Por necessidades funcionais e por orientação de formação, os advogados deveriam, em linha de frente, resistir ao processo de fragilização de garantias processuais constitucionalizadas – processo este escamoteado dentro das “medidas anti-corrupção”, defendidas como se fossem os dez mandamentos bíblicos do MPF.
Este papel de subordinação servil que a OAB hoje se presta em relação a instituições – ou parcelas de instituições – que são muito mais torpes em seus objetivos subversivos da ordem democrática, já entrou para a história dos fatos que geram profunda vergonha alheia.
A coisa boa deste lamentável episódio é que uma parte significativa e cada vez mais publicizada de advogados e advogadas por todo o Brasil se manifesta contrariamente à posição de seu presidente, ou seja, se manifesta contra o impeachment.
Fazem a política que foram traçados a realizar: desde a fundação dos cursos de direito no Brasil, os advogados foram cevados para se tornar homens e mulheres de Estado, para ocuparem seu lugar na República. Para, em outros termos, fazer a grande política.
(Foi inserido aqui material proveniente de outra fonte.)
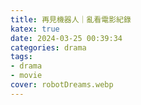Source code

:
```yaml
---
title: 再見機器人｜亂看電影紀錄
katex: true
date: 2024-03-25 00:39:34
categories: drama
tags: 
- drama
- movie
cover: robotDreams.webp
---
```

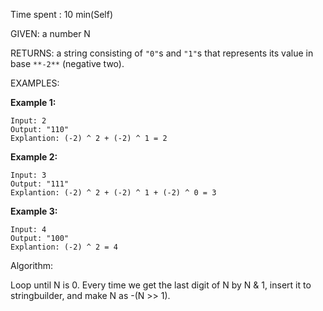 Time spent :  10 min(Self)

GIVEN: a number N

RETURNS: a string consisting of `"0"`s and `"1"`s that represents its value in base `**-2**` (negative two).

EXAMPLES:

**Example 1:**

```
Input: 2
Output: "110"
Explantion: (-2) ^ 2 + (-2) ^ 1 = 2
```

**Example 2:**

```
Input: 3
Output: "111"
Explantion: (-2) ^ 2 + (-2) ^ 1 + (-2) ^ 0 = 3
```

**Example 3:**

```
Input: 4
Output: "100"
Explantion: (-2) ^ 2 = 4
```

Algorithm:

Loop until N is 0. Every time we get the last digit of N by N & 1, insert it to stringbuilder, and make N as -(N >> 1).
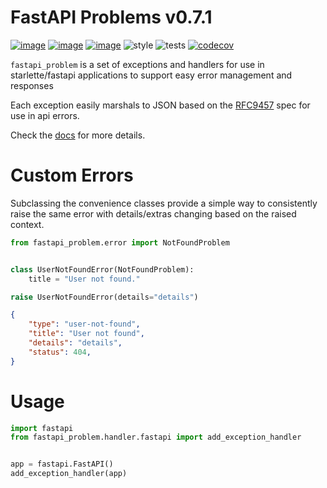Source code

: # FastAPI Problems v0.7.1
[![image](https://img.shields.io/pypi/v/fastapi_problem.svg)](https://pypi.org/project/fastapi-problem/)
[![image](https://img.shields.io/pypi/l/fastapi_problem.svg)](https://pypi.org/project/fastapi-problem/)
[![image](https://img.shields.io/pypi/pyversions/fastapi_problem.svg)](https://pypi.org/project/fastapi-problem/)
![style](https://github.com/NRWLDev/fastapi-problem/actions/workflows/style.yml/badge.svg)
![tests](https://github.com/NRWLDev/fastapi-problem/actions/workflows/tests.yml/badge.svg)
[![codecov](https://codecov.io/gh/NRWLDev/fastapi-problem/branch/main/graph/badge.svg)](https://codecov.io/gh/NRWLDev/fastapi-problem)

`fastapi_problem` is a set of exceptions and handlers for use in starlette/fastapi
applications to support easy error management and responses

Each exception easily marshals to JSON based on the
[RFC9457](https://www.rfc-editor.org/rfc/rfc9457.html) spec for use in api
errors.

Check the [docs](https://nrwldev.github.io/fastapi-problem) for more details.

# Custom Errors

Subclassing the convenience classes provide a simple way to consistently raise the same error
with details/extras changing based on the raised context.

```python
from fastapi_problem.error import NotFoundProblem


class UserNotFoundError(NotFoundProblem):
    title = "User not found."

raise UserNotFoundError(details="details")
```

```json
{
    "type": "user-not-found",
    "title": "User not found",
    "details": "details",
    "status": 404,
}
```

# Usage

```python
import fastapi
from fastapi_problem.handler.fastapi import add_exception_handler


app = fastapi.FastAPI()
add_exception_handler(app)
```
Pululam, desta forma, as manifestações de advogados isolados, de grupos de juristas e, inclusive, de representantes formais da Ordem que, vencidos no voto, mas hígidos em seus brios, lutam pela legalidade.
Mas, olhando para o estrago feito pela OAB nacional, onde foi que a porca torceu o rabo? De onde surgiram este conselheiros medonhamente ignorantes da Constituição e da ordem jurídica de sua pátria? Talvez não tenha sido nem da corporativização de seus interesses, nem da precarização do ensino jurídico.
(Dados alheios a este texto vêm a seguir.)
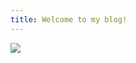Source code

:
 ```yaml
---
title: Welcome to my blog!
---
```

<img src="https://i.pinimg.com/originals/8a/81/ec/8a81ecd8fdd266b3221da325875c0ea8.gif">
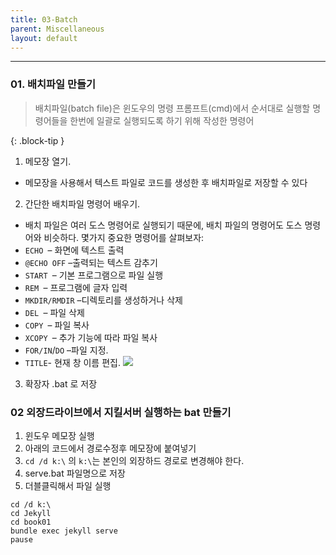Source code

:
 ```yaml
---
title: 03-Batch
parent: Miscellaneous
layout: default
---
```

-----
###  01. 배치파일 만들기
>
>  배치파일(batch file)은 윈도우의 명령 프롬프트(cmd)에서 순서대로 실행할 명령어들을 한번에 일괄로 실행되도록 하기 위해 작성한 명령어
> 
{: .block-tip }

1. 메모장 열기. 
  - 메모장을 사용해서 텍스트 파일로 코드를 생성한 후 배치파일로 저장할 수 있다
2. 간단한 배치파일 명령어 배우기. 
  - 배치 파일은 여러 도스 명령어로 실행되기 때문에, 배치 파일의 명령어도 도스 명령어와 비슷하다. 몇가지 중요한 명령어를 살펴보자:
  - `ECHO `– 화면에 텍스트 출력
  - `@ECHO OFF`  –출력되는 텍스트 감추기
  - `START `– 기본 프로그램으로 파일 실행
  - `REM `– 프로그램에 글자 입력
  - `MKDIR/RMDIR`  –디렉토리를 생성하거나 삭제
  - `DEL `– 파일 삭제
  - `COPY `– 파일 복사
  - `XCOPY `– 추가 기능에 따라 파일 복사
  - `FOR/IN`/`DO`  –파일 지정.
  - `TITLE`- 현재 창 이름 편집.
    <img src='{{" https://www.wikihow.com/images/thumb/a/aa/4288-2-2.jpg/v4-728px-4288-2-2.jpg "}}'>
3. 확장자 .bat 로 저장

### 02 외장드라이브에서 지킬서버 실행하는 bat 만들기

1. 윈도우 메모장 실행
1. 아래의 코드에서 경로수정후 메모장에 붙여넣기
  1. `cd /d k:\` 의 `k:\`는 본인의 외장하드 경로로 변경해야 한다.
1. serve.bat 파일명으로 저장
1. 더블클릭해서 파일 실행

```
cd /d k:\ 
cd Jekyll
cd book01
bundle exec jekyll serve
pause

```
Talvez, como diz um colega jurista da universidade, tal débâcle advenha de uma razão cínica, da compreensão torta de que o mundo tenha se transformado num eterno “caô”, numa enganação constante, que faz perecer qualquer tentativa de se crer, por exemplo, que as instituições realizem o que dizem que realizam – o “caô” da necessidade de fixação da lei enquanto parâmetro civilizacional.
Se a mentira é geral e se a lei é relativa, por que funcionarmos através da verdade da Constituição? Por que não torcermos até a ruptura para alcançarmos, de novo cinicamente, nossos intentos egoísticos independentemente de parâmetros normativos?
A razão cínica que está dirigindo a OAB na direção da chancela do golpe é o mais profundo sintoma de que o individualismo do capital inflamou e está levando à infecção generalizada a nossa ideia de coisa pública.
O interesse bem compreendido deTocqueville sucumbe, aqui, a passos largos, às negociatas insondáveis que fizeram a Ordem rasgar a sua própria trajetória e chafurdar com a lama do golpismo. Mais uma vez, precisaremos de décadas para perdoar tamanha falta de responsabilidade. Ou quem sabe, advogados e advogadas corajosos, isolados de sua própria casa, consigam levar o seu nobre ofício à redenção, pela sua defesa intransigente da legalidade e da democracia. Fonte: Democracia e Conjuntura.